Converting Data from Numbers to Fixed Point
Converting Data from Number to Fixed Point

After reading the above, the obvious answer for most cases is to use Fixed Point datatype for numeric data that is never more precise than 2 decimal places. Unfortunately, doing this conversion is not as straightforward as one would hope.

First is the issue that Helix will not let you change the datatype of a field that contains data in even one record. Of course, you could select the field and use the ‘Delete Data’ command in the ‘Icon’ menu to remove the data, after which you can switch the datatype, but then you’ve lost your data.

Add to that the complication that Helix is a “strongly typecast” language so, for example, you can’t have an abacus that adds a Number and a Fixed Point field: any such abacus becomes invalid until the issue is corrected. The same is true for posting, defaulting values into rectangles, etc.

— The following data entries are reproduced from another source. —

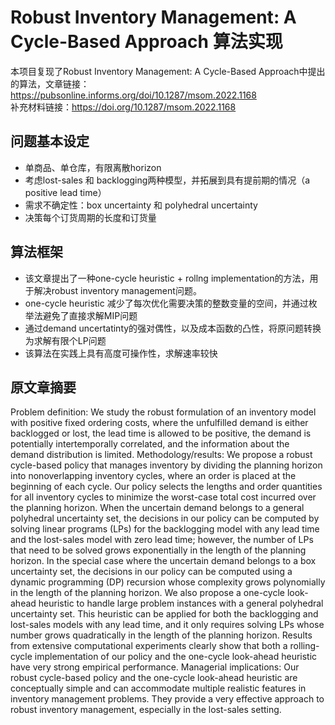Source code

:# Robust Inventory Management: A Cycle-Based Approach 算法实现
本项目复现了Robust Inventory Management: A Cycle-Based Approach中提出的算法，文章链接：https://pubsonline.informs.org/doi/10.1287/msom.2022.1168  
补充材料链接：https://doi.org/10.1287/msom.2022.1168

## 问题基本设定
- 单商品、单仓库，有限离散horizon
- 考虑lost-sales 和 backlogging两种模型，并拓展到具有提前期的情况（a positive lead time）
- 需求不确定性：box uncertainty 和 polyhedral uncertainty
- 决策每个订货周期的长度和订货量


## 算法框架
- 该文章提出了一种one-cycle heuristic + rollng implementation的方法，用于解决robust inventory management问题。
- one-cycle heuristic 减少了每次优化需要决策的整数变量的空间，并通过枚举法避免了直接求解MIP问题
- 通过demand uncertatinty的强对偶性，以及成本函数的凸性，将原问题转换为求解有限个LP问题
- 该算法在实践上具有高度可操作性，求解速率较快

## 原文章摘要
Problem definition: We study the robust formulation of an inventory model with positive fixed ordering costs, where the unfulfilled demand is either backlogged or lost, the lead time is allowed to be positive, the demand is potentially intertemporally correlated, and the information about the demand distribution is limited. Methodology/results: We propose a robust cycle-based policy that manages inventory by dividing the planning horizon into nonoverlapping inventory cycles, where an order is placed at the beginning of each cycle. Our policy selects the lengths and order quantities for all inventory cycles to minimize the worst-case total cost incurred over the planning horizon. When the uncertain demand belongs to a general polyhedral uncertainty set, the decisions in our policy can be computed by solving linear programs (LPs) for the backlogging model with any lead time and the lost-sales model with zero lead time; however, the number of LPs that need to be solved grows exponentially in the length of the planning horizon. In the special case where the uncertain demand belongs to a box uncertainty set, the decisions in our policy can be computed using a dynamic programming (DP) recursion whose complexity grows polynomially in the length of the planning horizon. We also propose a one-cycle look-ahead heuristic to handle large problem instances with a general polyhedral uncertainty set. This heuristic can be applied for both the backlogging and lost-sales models with any lead time, and it only requires solving LPs whose number grows quadratically in the length of the planning horizon. Results from extensive computational experiments clearly show that both a rolling-cycle implementation of our policy and the one-cycle look-ahead heuristic have very strong empirical performance. Managerial implications: Our robust cycle-based policy and the one-cycle look-ahead heuristic are conceptually simple and can accommodate multiple realistic features in inventory management problems. They provide a very effective approach to robust inventory management, especially in the lost-sales setting.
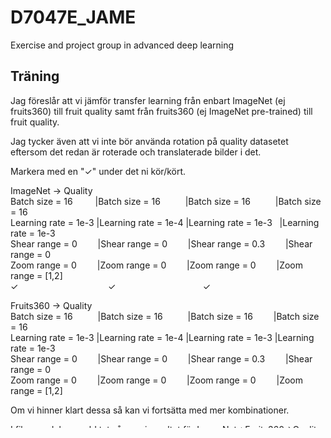 # D7047E_JAME
Exercise and project group in advanced deep learning

## Träning
Jag föreslår att vi jämför transfer learning från enbart ImageNet (ej fruits360) till fruit quality samt från fruits360 (ej ImageNet pre-trained) till fruit quality.

Jag tycker även att vi inte bör använda rotation på quality datasetet eftersom det redan är roterade och translaterade bilder i det.

Markera med en "✓" under det ni kör/kört.

ImageNet -> Quality  
Batch size = 16 &emsp; &emsp;|Batch size = 16 &emsp; &emsp; |Batch size = 16 &emsp; &emsp; |Batch size = 16  
Learning rate = 1e-3  |Learning rate = 1e-4 |Learning rate = 1e-3 &nbsp; |Learning rate = 1e-3  
Shear range = 0     &emsp; &ensp;  |Shear range = 0   &emsp; &ensp;  |Shear range = 0.3   &emsp; &ensp; |Shear range = 0  
Zoom range = 0   &emsp;  &ensp;   |Zoom range = 0    &emsp;  &ensp; |Zoom range = 0    &emsp;  &ensp; |Zoom range = [1,2]  
 ✓ &emsp; &emsp; &emsp; &emsp; &emsp; &emsp; &emsp; &emsp;✓&emsp; &emsp; &emsp; &emsp; &emsp; &emsp; &emsp; &emsp;✓
  
Fruits360 -> Quality  
Batch size = 16   &emsp; &emsp;    |Batch size = 16    &emsp; &emsp;  |Batch size = 16    &emsp; &ensp;   |Batch size = 16  
Learning rate = 1e-3  |Learning rate = 1e-4 |Learning rate = 1e-3 |Learning rate = 1e-3  
Shear range = 0  &emsp; &ensp;     |Shear range = 0   &emsp; &ensp;   |Shear range = 0.3  &emsp; &ensp;  |Shear range = 0  
Zoom range = 0     &emsp; &ensp;   |Zoom range = 0    &emsp; &ensp;   |Zoom range = 0   &emsp; &ensp;    |Zoom range = [1,2]  


Om vi hinner klart dessa så kan vi fortsätta med mer kombinationer.

I filen model_acc_old.txt så ser ni resultat för ImageNet->Fruits360->Quality. Som sagt så föreslår jag att vi inte kör på detta.




### Project
Research om hur andra har gjort - Magnus & Emanuel

Preppa dataset - Arvid & Jacob
- Gör en lista för alla möjliga dataset
- Plocka bort onödiga grönsaker/frukter i Fruits360? (klar)
- Rutten/fräsch (klar)
- Mognadsgrad (abort)
- Proprocess data (vilka transformationer) (typ klar, under testing)

Strukturera upp koden (klar) - Alex & Emanuel

Använd CNNVis

Bestäm evaluation metric: accuracy, recall, precision (klar) 
Fixa transfer learning - Magnus (klar)

Extra features
- Live tracking med kamera - Alex  
- Klassificera flera frukter på samma bild


Strukturera rapport - Emanuel  
Presentation  
Rapport (4-5 sidor article) - Alla


#### Intressanta länkar
Fruit maturity grading framework for small dataset using single image multi-object sampling and Mask R-CNN
https://www.sciencedirect.com/science/article/pii/S2772375522000958

Detection of Overall Fruit Maturity of Local Fruits using Convolutional Neural Networks Through Image Processing
https://dl.acm.org/doi/10.1145/3366650.3366681

Fruit Ripeness Prediction Based on DNN Feature Induction from Sparse Dataset
https://www.techscience.com/cmc/v69n3/44159

#### Dataset 5 maj
https://drive.google.com/file/d/15hFRMZECi5Hi7HA7LVvq86CxbmSRrqCH/view?usp=sharing

#### Transformationer
randomrotation
normalize
RandomPerspective (kanske)
Zoom range
Shear range
Random block (kanske)

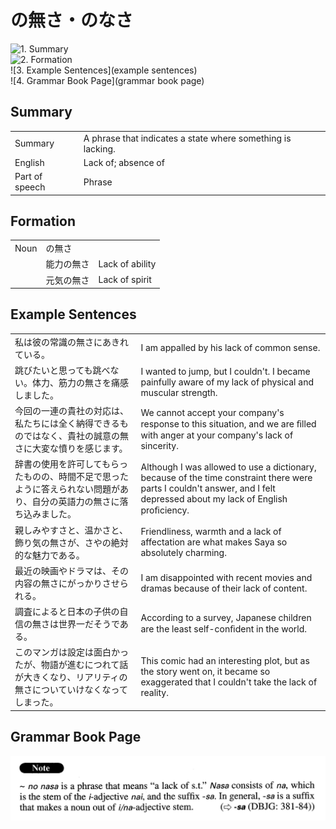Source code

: # の無さ・のなさ

![1. Summary](summary)<br>
![2. Formation](formation)<br>
![3. Example Sentences](example sentences)<br>
![4. Grammar Book Page](grammar book page)<br>


## Summary

<table><tr>   <td>Summary</td>   <td>A phrase that indicates a state where something is lacking.</td></tr><tr>   <td>English</td>   <td>Lack of; absence of</td></tr><tr>   <td>Part of speech</td>   <td>Phrase</td></tr></table>

## Formation

<table class="table"><tbody><tr class="tr head"><td class="td"><span class="bold">Noun</span></td><td class="td"><span class="concept">の無さ</span></td><td class="td"></td></tr><tr class="tr"><td class="td"></td><td class="td"><span>能力</span><span class="concept">の無さ</span></td><td class="td"><span>Lack of ability</span></td></tr><tr class="tr"><td class="td"></td><td class="td"><span>元気</span><span class="concept">の無さ</span></td><td class="td"><span>Lack of spirit</span></td></tr></tbody></table>

## Example Sentences

<table><tr>   <td>私は彼の常識の無さにあきれている。</td>   <td>I am appalled by his lack of common sense.</td></tr><tr>   <td>跳びたいと思っても跳べない。体力、筋力の無さを痛感しました。</td>   <td>I wanted to jump, but I couldn't. I became painfully aware of my lack of physical and muscular strength.</td></tr><tr>   <td>今回の一連の貴社の対応は、私たちには全く納得できるものではなく、貴社の誠意の無さに大変な憤りを感じます。</td>   <td>We cannot accept your company's response to this situation, and we are ﬁlled with anger at your company's lack of sincerity.</td></tr><tr>   <td>辞書の使用を許可してもらったものの、時間不足で思ったように答えられない問題があり、自分の英語力の無さに落ち込みました。</td>   <td>Although I was allowed to use a dictionary, because of the time constraint there were parts I couldn't answer, and I felt depressed about my lack of English proﬁciency.</td></tr><tr>   <td>親しみやすさと、温かさと、飾り気の無さが、さやの絶対的な魅力である。</td>   <td>Friendliness, warmth and a lack of affectation are what makes Saya so absolutely charming.</td></tr><tr>   <td>最近の映画やドラマは、その内容の無さにがっかりさせられる。</td>   <td>I am disappointed with recent movies and dramas because of their lack of content.</td></tr><tr>   <td>調査によると日本の子供の自信の無さは世界一だそうである。</td>   <td>According to a survey, Japanese children are the least self-conﬁdent in the world.</td></tr><tr>   <td>このマンガは設定は面白かったが、物語が進むにつれて話が大きくなり、リアリティの無さについていけなくなってしまった。</td>   <td>This comic had an interesting plot, but as the story went on, it became so exaggerated that I couldn't take the lack of reality.</td></tr></table>

## Grammar Book Page

![](../img/Advancedの無さ.png)

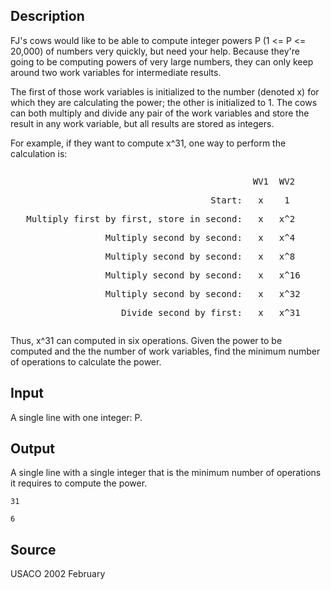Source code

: <h2>Description</h2><p>FJ's cows would like to be able to compute integer powers P (1 &lt;= P &lt;= 20,000) of numbers very quickly, but need your help.  Because they're going to be computing powers of very large numbers, they can only keep around two work variables for intermediate results.</p><p>The first of those work variables is initialized to the number (denoted x) for which they are calculating the power; the other is initialized to 1. The cows can both multiply and divide any pair of the work variables and store the result in any work variable, but all results are stored as integers.</p><p>For example, if they want to compute x^31, one way to perform the calculation is:</p><p><pre><p>                                              WV1  WV2
</p><p>                                      Start:   x    1
</p><p>   Multiply first by first, store in second:   x   x^2
</p><p>                  Multiply second by second:   x   x^4
</p><p>                  Multiply second by second:   x   x^8
</p><p>                  Multiply second by second:   x   x^16
</p><p>                  Multiply second by second:   x   x^32
</p><p>                     Divide second by first:   x   x^31</p></pre></p><p>Thus, x^31 can computed in six operations.  Given the power to be computed and the the number of work variables, find the minimum number of operations to calculate the power.</p><h2>Input</h2><p>A single line with one integer: P.</p><h2>Output</h2><p>A single line with a single integer that is the minimum number of operations it requires to compute the power.</p>

<pre><code class="language-input1">31</code></pre>

<pre><code class="language-output1">6
</code></pre>

<h2>Source</h2><p>USACO 2002 February</p>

The answer to this dilemma is to create a new Fixed Point datatype field, migrate the data from the old Number field to the new Fixed Point field, and then migrate the uses of the field from the old one to the new one. When the migration is complete, delete the old field to reclaim its storage space. Here is a step-by-step outline to doing this migration:

  1. Identify the Number field to be migrated. We’ll call this field ‘Num’.
  2. Make a new field, set to Fixed Point datatype. We’ll call this field ‘FP’.
  3. Make a temporary abacus that converts ‘Num’ into Fixed Point data. Use a single tile: Fixed Point [Num] and be sure to format it to 2 decimal places. (The maximum for Fixed Point data.) We’ll call this abacus ‘Num2FP’.
  4. Make another abacus that converts ‘FP’ into a number. Use a single tile: Number [FP] Formatting is irrelevant. Why we need this is seen later on. We’ll call this abacus ‘FP2Num’.
  5. Create a temporary list template that has the two fields side by side, with the field ‘Num’ formatted to 15 decimal places, and the field ‘FP’ formatted to 2. Make sure the rectangles are wide enough to see the full format. The formatting of the number field to 15 decimal places is important so you can see exactly what Helix is working with.
  6. Create a temporary Option 0 post that stores the abacus ‘Num2FP’ in the field ‘FP’.
  7. Create a temporary view, choose the template and post created above, and Commit All.
  8. Open the view: before the post ‘FP’ is naturally empty for every record. Use “Post All” to store the converted data in ‘FP’. Now the migrated values can be seen side by side, and compared to confirm that what you expected is what actually happened.
  9. Once you are satisfied that the data is properly migrated into ‘FP’, delete the temporary icons created above.
  10. Select ‘Num’ and open the “Where ‘Num’ is Used” window. (Choose “Open Used By Window” in the “Icon” menu, or Option-double click the icon.)
  11. Now you are ready to switch references from ‘Num’ over to ‘FP.’ Some places it is used (e.g. indexes, templates) are fairly straight forward: just swap ‘FP’ for ‘Num,’ commit the change, and go on to the next. But if you’ve got calculations that are using the number field, they must also be using other number fields. In order to avoid having to do them all at once, substitute the ‘FP2Num’ abacus for the field. (If ‘Num’ was indexed, you may need to index this abacus until you complete the migration.) If you’ve got number datatype calculations that are used to supply value to ‘FP’ — either though a post or as a default on a template — you can convert those to Fixed Point as we did when we created ‘Num2FP’ above, using those conversions to post or default into ‘FP.’

Once you’ve done this a time or two, the process becomes obvious. Not all numeric data is suitable for Fixed Point storage, but for those where it does, you resolve the rounding issues mentioned above, and your data requires less space for storage, as Fixed Point uses a more efficient encoding method.